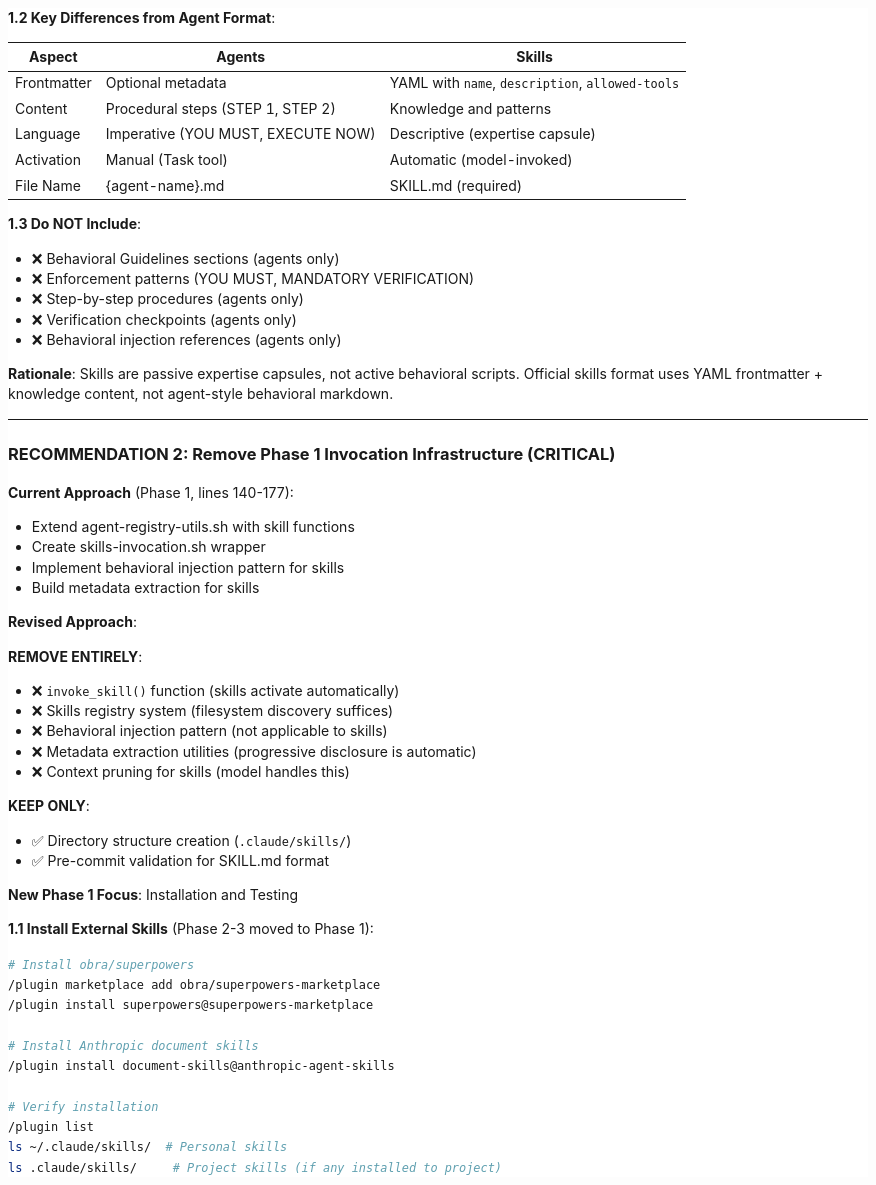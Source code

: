 **1.2 Key Differences from Agent Format**:

| Aspect | Agents | Skills |
|--------|--------|--------|
| Frontmatter | Optional metadata | YAML with `name`, `description`, `allowed-tools` |
| Content | Procedural steps (STEP 1, STEP 2) | Knowledge and patterns |
| Language | Imperative (YOU MUST, EXECUTE NOW) | Descriptive (expertise capsule) |
| Activation | Manual (Task tool) | Automatic (model-invoked) |
| File Name | {agent-name}.md | SKILL.md (required) |

**1.3 Do NOT Include**:
- ❌ Behavioral Guidelines sections (agents only)
- ❌ Enforcement patterns (YOU MUST, MANDATORY VERIFICATION)
- ❌ Step-by-step procedures (agents only)
- ❌ Verification checkpoints (agents only)
- ❌ Behavioral injection references (agents only)

**Rationale**: Skills are passive expertise capsules, not active behavioral scripts. Official skills format uses YAML frontmatter + knowledge content, not agent-style behavioral markdown.

---

### RECOMMENDATION 2: Remove Phase 1 Invocation Infrastructure (CRITICAL)

**Current Approach** (Phase 1, lines 140-177):
- Extend agent-registry-utils.sh with skill functions
- Create skills-invocation.sh wrapper
- Implement behavioral injection pattern for skills
- Build metadata extraction for skills

**Revised Approach**:

**REMOVE ENTIRELY**:
- ❌ `invoke_skill()` function (skills activate automatically)
- ❌ Skills registry system (filesystem discovery suffices)
- ❌ Behavioral injection pattern (not applicable to skills)
- ❌ Metadata extraction utilities (progressive disclosure is automatic)
- ❌ Context pruning for skills (model handles this)

**KEEP ONLY**:
- ✅ Directory structure creation (`.claude/skills/`)
- ✅ Pre-commit validation for SKILL.md format

**New Phase 1 Focus**: Installation and Testing

**1.1 Install External Skills** (Phase 2-3 moved to Phase 1):
```bash
# Install obra/superpowers
/plugin marketplace add obra/superpowers-marketplace
/plugin install superpowers@superpowers-marketplace

# Install Anthropic document skills
/plugin install document-skills@anthropic-agent-skills

# Verify installation
/plugin list
ls ~/.claude/skills/  # Personal skills
ls .claude/skills/     # Project skills (if any installed to project)
```
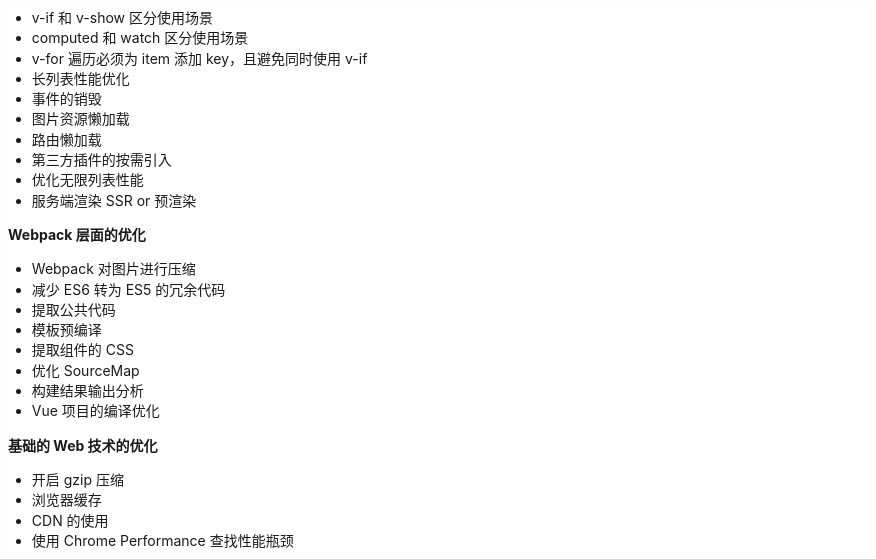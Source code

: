 - v-if 和 v-show 区分使用场景
- computed 和 watch 区分使用场景
- v-for 遍历必须为 item 添加 key，且避免同时使用 v-if
- 长列表性能优化
- 事件的销毁
- 图片资源懒加载
- 路由懒加载
- 第三方插件的按需引入
- 优化无限列表性能
- 服务端渲染 SSR or 预渲染

**Webpack 层面的优化**

- Webpack 对图片进行压缩
- 减少 ES6 转为 ES5 的冗余代码
- 提取公共代码
- 模板预编译
- 提取组件的 CSS
- 优化 SourceMap
- 构建结果输出分析
- Vue 项目的编译优化

**基础的 Web 技术的优化**

- 开启 gzip 压缩
- 浏览器缓存
- CDN 的使用
- 使用 Chrome Performance 查找性能瓶颈
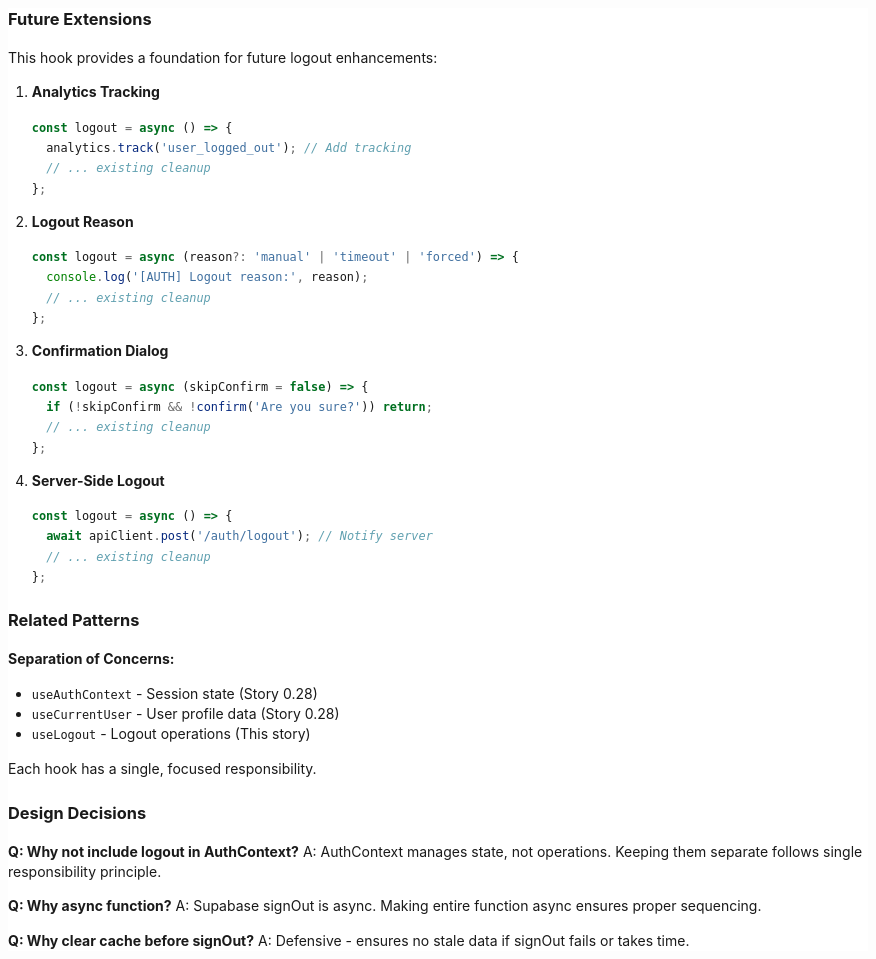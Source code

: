 ### Future Extensions

This hook provides a foundation for future logout enhancements:

1. **Analytics Tracking**
   ```typescript
   const logout = async () => {
     analytics.track('user_logged_out'); // Add tracking
     // ... existing cleanup
   };
   ```

2. **Logout Reason**
   ```typescript
   const logout = async (reason?: 'manual' | 'timeout' | 'forced') => {
     console.log('[AUTH] Logout reason:', reason);
     // ... existing cleanup
   };
   ```

3. **Confirmation Dialog**
   ```typescript
   const logout = async (skipConfirm = false) => {
     if (!skipConfirm && !confirm('Are you sure?')) return;
     // ... existing cleanup
   };
   ```

4. **Server-Side Logout**
   ```typescript
   const logout = async () => {
     await apiClient.post('/auth/logout'); // Notify server
     // ... existing cleanup
   };
   ```

### Related Patterns

**Separation of Concerns:**
- `useAuthContext` - Session state (Story 0.28)
- `useCurrentUser` - User profile data (Story 0.28)
- `useLogout` - Logout operations (This story)

Each hook has a single, focused responsibility.

### Design Decisions

**Q: Why not include logout in AuthContext?**
A: AuthContext manages state, not operations. Keeping them separate follows single responsibility principle.

**Q: Why async function?**
A: Supabase signOut is async. Making entire function async ensures proper sequencing.

**Q: Why clear cache before signOut?**
A: Defensive - ensures no stale data if signOut fails or takes time.
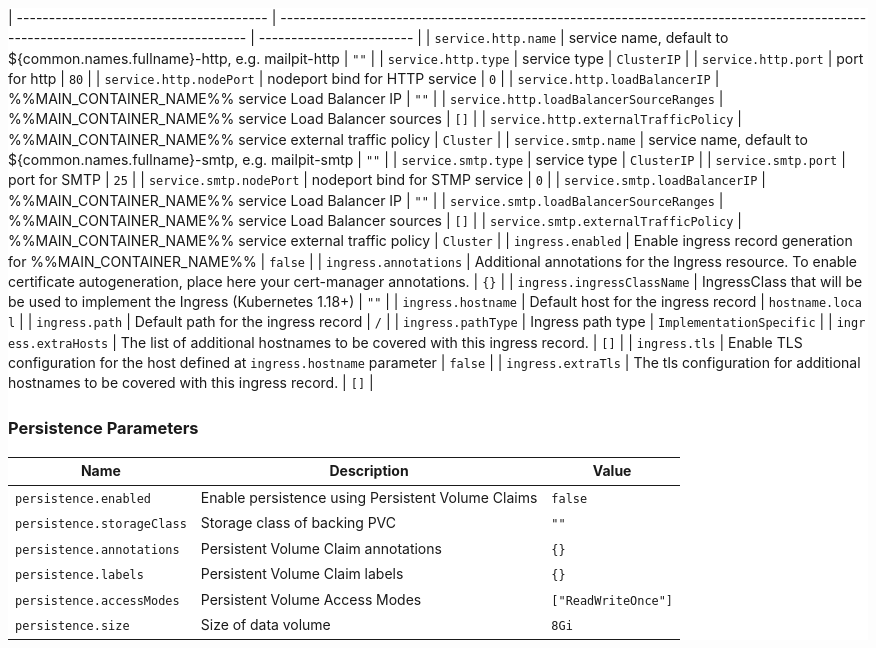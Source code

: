| --------------------------------------- | -------------------------------------------------------------------------------------------------------------------------------- | ------------------------ |
| `service.http.name`                     | service name, default to ${common.names.fullname}-http, e.g. mailpit-http                                                        | `""`                     |
| `service.http.type`                     | service type                                                                                                                     | `ClusterIP`              |
| `service.http.port`                     | port for http                                                                                                                    | `80`                     |
| `service.http.nodePort`                 | nodeport bind for HTTP service                                                                                                   | `0`                      |
| `service.http.loadBalancerIP`           | %%MAIN_CONTAINER_NAME%% service Load Balancer IP                                                                                 | `""`                     |
| `service.http.loadBalancerSourceRanges` | %%MAIN_CONTAINER_NAME%% service Load Balancer sources                                                                            | `[]`                     |
| `service.http.externalTrafficPolicy`    | %%MAIN_CONTAINER_NAME%% service external traffic policy                                                                          | `Cluster`                |
| `service.smtp.name`                     | service name, default to ${common.names.fullname}-smtp, e.g. mailpit-smtp                                                        | `""`                     |
| `service.smtp.type`                     | service type                                                                                                                     | `ClusterIP`              |
| `service.smtp.port`                     | port for SMTP                                                                                                                    | `25`                     |
| `service.smtp.nodePort`                 | nodeport bind for STMP service                                                                                                   | `0`                      |
| `service.smtp.loadBalancerIP`           | %%MAIN_CONTAINER_NAME%% service Load Balancer IP                                                                                 | `""`                     |
| `service.smtp.loadBalancerSourceRanges` | %%MAIN_CONTAINER_NAME%% service Load Balancer sources                                                                            | `[]`                     |
| `service.smtp.externalTrafficPolicy`    | %%MAIN_CONTAINER_NAME%% service external traffic policy                                                                          | `Cluster`                |
| `ingress.enabled`                       | Enable ingress record generation for %%MAIN_CONTAINER_NAME%%                                                                     | `false`                  |
| `ingress.annotations`                   | Additional annotations for the Ingress resource. To enable certificate autogeneration, place here your cert-manager annotations. | `{}`                     |
| `ingress.ingressClassName`              | IngressClass that will be be used to implement the Ingress (Kubernetes 1.18+)                                                    | `""`                     |
| `ingress.hostname`                      | Default host for the ingress record                                                                                              | `hostname.local`         |
| `ingress.path`                          | Default path for the ingress record                                                                                              | `/`                      |
| `ingress.pathType`                      | Ingress path type                                                                                                                | `ImplementationSpecific` |
| `ingress.extraHosts`                    | The list of additional hostnames to be covered with this ingress record.                                                         | `[]`                     |
| `ingress.tls`                           | Enable TLS configuration for the host defined at `ingress.hostname` parameter                                                    | `false`                  |
| `ingress.extraTls`                      | The tls configuration for additional hostnames to be covered with this ingress record.                                           | `[]`                     |

### Persistence Parameters

| Name                        | Description                                                            | Value               |
| --------------------------- | ---------------------------------------------------------------------- | ------------------- |
| `persistence.enabled`       | Enable persistence using Persistent Volume Claims                      | `false`             |
| `persistence.storageClass`  | Storage class of backing PVC                                           | `""`                |
| `persistence.annotations`   | Persistent Volume Claim annotations                                    | `{}`                |
| `persistence.labels`        | Persistent Volume Claim labels                                         | `{}`                |
| `persistence.accessModes`   | Persistent Volume Access Modes                                         | `["ReadWriteOnce"]` |
| `persistence.size`          | Size of data volume                                                    | `8Gi`               |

● WHAT THE EXERCISE ASKS:
Please return each line of the data above in which the word "model" occurs.

● TASK RESPONSE:
| Activation | Manual (Task tool) | Automatic (model-invoked) |
- ❌ Context pruning for skills (model handles this)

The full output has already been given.